I, on the other hand, like feet. Yes, you read correctly: Mario Lugo has a foot fetish. I’m not too sure how much of a freak it constitutes me to be, but looking at a nice pair of feet really turns me on.

BDSM was another big theme my friends really seemed to enjoy. Think bondage, dominance, submission, sadism and masochism. Roles must be taken (“tops” and “bottoms”). Props could be used (handcuffs, blindfolds and paddles, oh my!). It’s all a game of inflicting or receiving sexual pain; all you have to do is choose one.

“I guess I just like the other person to be in complete control,” said my friend Mitch, a self-proclaimed bottom. “I like it when the person gets creative with me.”

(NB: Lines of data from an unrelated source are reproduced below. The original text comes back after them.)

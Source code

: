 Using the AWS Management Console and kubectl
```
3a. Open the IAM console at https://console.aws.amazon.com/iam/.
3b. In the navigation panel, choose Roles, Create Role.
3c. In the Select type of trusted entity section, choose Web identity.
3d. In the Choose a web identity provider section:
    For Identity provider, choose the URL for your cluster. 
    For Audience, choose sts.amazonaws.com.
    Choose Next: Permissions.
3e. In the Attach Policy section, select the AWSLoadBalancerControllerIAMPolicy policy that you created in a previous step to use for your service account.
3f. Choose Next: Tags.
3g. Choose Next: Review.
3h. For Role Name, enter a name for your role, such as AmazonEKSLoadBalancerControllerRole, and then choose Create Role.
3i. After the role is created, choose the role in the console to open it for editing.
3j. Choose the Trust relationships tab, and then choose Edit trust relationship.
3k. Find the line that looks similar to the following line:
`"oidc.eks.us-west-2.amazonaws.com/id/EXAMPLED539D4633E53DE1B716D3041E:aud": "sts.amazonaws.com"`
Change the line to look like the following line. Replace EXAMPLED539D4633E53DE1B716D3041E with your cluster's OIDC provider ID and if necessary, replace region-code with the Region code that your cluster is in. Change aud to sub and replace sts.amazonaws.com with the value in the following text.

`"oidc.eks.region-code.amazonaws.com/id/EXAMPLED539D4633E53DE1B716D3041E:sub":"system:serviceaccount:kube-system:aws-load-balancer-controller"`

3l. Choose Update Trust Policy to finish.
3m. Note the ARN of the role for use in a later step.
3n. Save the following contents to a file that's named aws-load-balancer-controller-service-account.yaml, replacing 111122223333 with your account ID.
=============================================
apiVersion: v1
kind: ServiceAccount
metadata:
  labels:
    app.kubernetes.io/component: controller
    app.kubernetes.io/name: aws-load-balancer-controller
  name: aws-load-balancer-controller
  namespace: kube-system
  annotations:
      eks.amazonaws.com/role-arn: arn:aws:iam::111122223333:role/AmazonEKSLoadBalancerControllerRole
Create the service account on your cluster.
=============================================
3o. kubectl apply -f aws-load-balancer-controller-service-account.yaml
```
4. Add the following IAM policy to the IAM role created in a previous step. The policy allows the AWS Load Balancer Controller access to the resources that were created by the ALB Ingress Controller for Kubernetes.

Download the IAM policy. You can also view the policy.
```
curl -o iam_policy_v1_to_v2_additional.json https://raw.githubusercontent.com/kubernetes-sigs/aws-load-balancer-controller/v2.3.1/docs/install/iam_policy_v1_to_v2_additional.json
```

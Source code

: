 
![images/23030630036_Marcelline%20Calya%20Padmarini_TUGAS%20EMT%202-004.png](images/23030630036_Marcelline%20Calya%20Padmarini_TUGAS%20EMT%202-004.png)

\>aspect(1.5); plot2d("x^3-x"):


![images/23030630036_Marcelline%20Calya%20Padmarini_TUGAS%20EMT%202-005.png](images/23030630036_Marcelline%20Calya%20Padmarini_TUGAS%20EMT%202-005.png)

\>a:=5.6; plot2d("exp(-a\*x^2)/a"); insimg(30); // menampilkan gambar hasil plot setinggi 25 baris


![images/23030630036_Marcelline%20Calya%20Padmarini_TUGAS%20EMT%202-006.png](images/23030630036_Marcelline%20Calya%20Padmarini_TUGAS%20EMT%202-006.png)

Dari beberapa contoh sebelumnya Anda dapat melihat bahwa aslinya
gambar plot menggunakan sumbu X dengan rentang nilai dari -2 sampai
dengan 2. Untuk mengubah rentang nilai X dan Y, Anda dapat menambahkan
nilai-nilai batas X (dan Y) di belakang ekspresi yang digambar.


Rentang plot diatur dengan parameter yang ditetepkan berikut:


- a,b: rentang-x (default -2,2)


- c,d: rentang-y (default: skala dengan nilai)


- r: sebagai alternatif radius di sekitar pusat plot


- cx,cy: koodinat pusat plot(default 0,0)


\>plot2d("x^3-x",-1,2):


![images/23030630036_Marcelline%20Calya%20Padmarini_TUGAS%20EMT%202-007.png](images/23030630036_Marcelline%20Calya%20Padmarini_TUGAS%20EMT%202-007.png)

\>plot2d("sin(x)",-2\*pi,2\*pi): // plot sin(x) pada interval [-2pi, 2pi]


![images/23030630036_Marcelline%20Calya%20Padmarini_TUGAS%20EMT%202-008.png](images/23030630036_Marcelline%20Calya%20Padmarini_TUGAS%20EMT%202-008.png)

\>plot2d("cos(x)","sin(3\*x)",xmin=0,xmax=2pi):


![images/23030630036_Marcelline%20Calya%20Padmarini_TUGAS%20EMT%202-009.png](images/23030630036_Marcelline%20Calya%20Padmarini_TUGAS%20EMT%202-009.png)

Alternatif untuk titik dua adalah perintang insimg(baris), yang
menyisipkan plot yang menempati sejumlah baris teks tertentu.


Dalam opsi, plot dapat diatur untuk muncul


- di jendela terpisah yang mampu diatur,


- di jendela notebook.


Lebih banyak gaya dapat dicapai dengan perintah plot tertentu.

Creativity is something that I personally enjoy. That’s why I like playing dress-up. The French maid and horny master charade was quite popular among some of the friends I talked to. I, however, have a pair of angel wings lying around. Rest assured, the “fallen angel with a penchant for naughtiness” routine was something my boyfriend Arthur and I have tried.

“Does body hair count as a fetish?” asked my friend, whom we’ll call The Rock. “I like my guys a little hairy.”

Sure, I say. If you prefer it au naturale, there’s no shame in calling it a fancy. But others prefer a smoother approach.

“I like going down on a smooth surface,” said my token straight male friend.

For the even more courageous, voyeurism can be particularly arousing.

“I like sex in different places,” Mitch said. “Not so much in public but, you know, in cars or other places in the house.”

I wouldn’t go so far as to call myself an exhibitionist, but my places-I’ve-had-sex list does extend beyond the bedroom. Car? Check. Kitchen counter? Check. In a bathroom somewhere on campus? Check. (Oh, wipe that shocked look off your face – sometimes the urge is just too strong.)

While some may venture out for the prime sex spot, all my roommate Belle needs is a mirror.

“I love doing it in front of the mirror,” she said. “It’s so damn hot!”

When it comes to looking at our reflections during sex, I’d be a liar if I denied this as a fetish. Every day, I make sure to include the mirrored closet doors I have right next to my bed in my prayers.

Now, the last fetish is one I talk about with extreme caution. Barebacking (i.e. sex without protection) is tremendously pleasurable because sometimes, people don’t like the feeling of latex.

“I like the freedom and naturalness of it,” said my friend Tiger. “If I know the person well and truly trust them, then it would be acceptable.”

I can’t stress enough how important protection is. To keep you and your partner safe from STIs or a pregnancy, condoms are extremely effective.

If you do decide to stop using the rubbers, however, be cautious. Make sure to get tested for infections or HIV regularly, talk about it extensively with your partner and always be aware of the serious consequences.

There you have it, everyone – a little peek into the deepest, raunchiest secrets of my sex life. I hope this has helped you embrace all your dirty little secrets, too.

The lesson in all this: Don’t be afraid to be a little wild. Try new things. And if there’s something that you wouldn’t do in a million years, simply say, “It’s not for me.” You never know what the person next to you is into.